This repo contains LookML code that can be used to filter a date partitioned BigQuery table by date intervals based on a
custom 4-5-4 retail calendar. An except of this custom calendar is provided in 454_calendar.csv
.
The retail industry are primary users of 4-5-4 calendars as it allows for a better year-over-year comparison:
The 4-5-4 calendar is a guide for retailers that ensures sales comparability between years by dividing the year into
months based on a 4 weeks – 5 weeks – 4 weeks format. The layout of the calendar lines up holidays and ensures the same
number of Saturdays and Sundays in comparable months. Hence, like days are compared to like days for sales reporting
purposes.
The calendar used for examples in this repo are baesed off of the NRF's 4-5-4 calendar, but with some modifications.
An except of this custom calendar is provided in 454_calendar.csv
.
It is easy to use BigQuery's native date functions to filter a date partitioned table if the user is only concerned about calendar date fields. BigQuery's date functions do not support, however, custom calendars (e.g., 4-5-4, 4-4-5) definitions.
For example, to find the beginning of the start date of the current calendar month, you can run:
SELECT
DATE_TRUNC(CURRENT_DATE(), MONTH)
Unfortunately, the start date of the month in a 4-5-4 calendar does not align with the calendar date.
For example, the start of calendar year 2021 may be 2021-01-01
(YYYY-MM-DD
), but in terms of a custom 4-5-4 calendar
the start of 2021 is actually 2020-12-27
.
There are additional constraints in Looker that must be dealt with when you are trying to use date filters based on a custom calendar.
When working in BigQuery alone, you could have a mapping table (e.g. 454_calendar.csv
) and use that
to determine dates for filtering:
declare start_date as date;
declare end_date as date;
set start_date = (select min(date(cal_date)) from 454_calendar where 454_year = 2021 and 454_week = 2);
set end_date = (select max(date(cal_date)) from 454_calendar where 454_year = 2021 and 454_week = 2);
--filter sample_table for second week of 2021 in 454 calendar
select
*
from sample_table
where partition_field_date between start_date and end_date
Problems arise in Looker when you try to do the above in a derived_table
SQL block
for a view, but then create an NDT off of that view.
You'll notice errors because the declare
statements being nested in the NDT.
To be able to filter in Looker, a combination of BigQuery User Defined Functions, LookML code, and SQL conditional statements are used.

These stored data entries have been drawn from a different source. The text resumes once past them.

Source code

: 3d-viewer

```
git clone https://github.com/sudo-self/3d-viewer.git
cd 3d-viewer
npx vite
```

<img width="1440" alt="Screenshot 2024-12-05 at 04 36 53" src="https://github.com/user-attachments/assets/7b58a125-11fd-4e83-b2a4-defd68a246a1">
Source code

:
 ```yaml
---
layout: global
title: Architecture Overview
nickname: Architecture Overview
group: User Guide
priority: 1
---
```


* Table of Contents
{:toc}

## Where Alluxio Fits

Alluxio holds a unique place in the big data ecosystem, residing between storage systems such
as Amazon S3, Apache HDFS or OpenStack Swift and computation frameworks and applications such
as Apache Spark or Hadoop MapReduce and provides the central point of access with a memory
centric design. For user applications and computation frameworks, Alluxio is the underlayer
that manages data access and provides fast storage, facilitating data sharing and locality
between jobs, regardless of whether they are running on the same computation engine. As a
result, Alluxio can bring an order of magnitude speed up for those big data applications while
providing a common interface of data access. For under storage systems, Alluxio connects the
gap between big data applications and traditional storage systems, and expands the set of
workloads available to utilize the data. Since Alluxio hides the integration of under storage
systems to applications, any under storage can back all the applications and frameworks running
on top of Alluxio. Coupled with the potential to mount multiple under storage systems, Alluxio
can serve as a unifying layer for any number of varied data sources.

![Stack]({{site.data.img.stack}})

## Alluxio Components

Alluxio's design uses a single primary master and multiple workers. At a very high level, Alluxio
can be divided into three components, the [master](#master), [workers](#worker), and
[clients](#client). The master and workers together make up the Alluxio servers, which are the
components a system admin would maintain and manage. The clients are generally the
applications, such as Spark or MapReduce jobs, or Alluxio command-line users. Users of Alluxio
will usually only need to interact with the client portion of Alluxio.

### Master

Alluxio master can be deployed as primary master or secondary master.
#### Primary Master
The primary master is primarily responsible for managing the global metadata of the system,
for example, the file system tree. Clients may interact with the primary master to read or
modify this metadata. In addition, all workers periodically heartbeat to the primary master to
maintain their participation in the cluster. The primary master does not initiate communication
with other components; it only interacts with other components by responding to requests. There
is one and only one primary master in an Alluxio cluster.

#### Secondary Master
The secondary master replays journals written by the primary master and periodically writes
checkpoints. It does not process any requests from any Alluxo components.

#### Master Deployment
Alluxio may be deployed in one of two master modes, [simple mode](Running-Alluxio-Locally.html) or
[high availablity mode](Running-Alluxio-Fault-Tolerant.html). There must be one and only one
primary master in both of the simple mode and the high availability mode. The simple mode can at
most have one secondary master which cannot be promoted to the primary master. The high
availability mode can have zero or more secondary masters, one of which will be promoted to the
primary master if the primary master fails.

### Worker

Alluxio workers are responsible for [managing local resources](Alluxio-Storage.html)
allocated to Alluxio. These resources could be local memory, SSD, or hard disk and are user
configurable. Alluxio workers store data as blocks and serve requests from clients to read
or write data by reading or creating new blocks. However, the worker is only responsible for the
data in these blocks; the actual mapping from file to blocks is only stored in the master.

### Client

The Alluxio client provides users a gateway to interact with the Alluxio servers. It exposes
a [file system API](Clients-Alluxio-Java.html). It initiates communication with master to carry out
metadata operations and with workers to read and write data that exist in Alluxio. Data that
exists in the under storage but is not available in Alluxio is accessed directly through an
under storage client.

The BigQuery UDFs can be found in the bq_udf folder in this repo and the functions will have to be
created in your BigQuery project to use the LookML blck. The LookML blocks can be found in
454_tools.view
.
There are 5 views defined in 454_tools.view
file:
- 454_tools_parameters
- Contains only parameters. Can be extended by other views for binding filters
- 454_tools
- Generates the final filters that are applied to partition field date
- repository_variables
- Contains dimensions and filters for using custom repository variables. Dynamic in the sense that it changes based on run date.
- py_repository_variables
- Combined with repository_variables to conduct year-over-year analysis
- 454_fixed_period_filters
- Contains dimensions and filters for finding specific 454 dates (i.e., not dynamic)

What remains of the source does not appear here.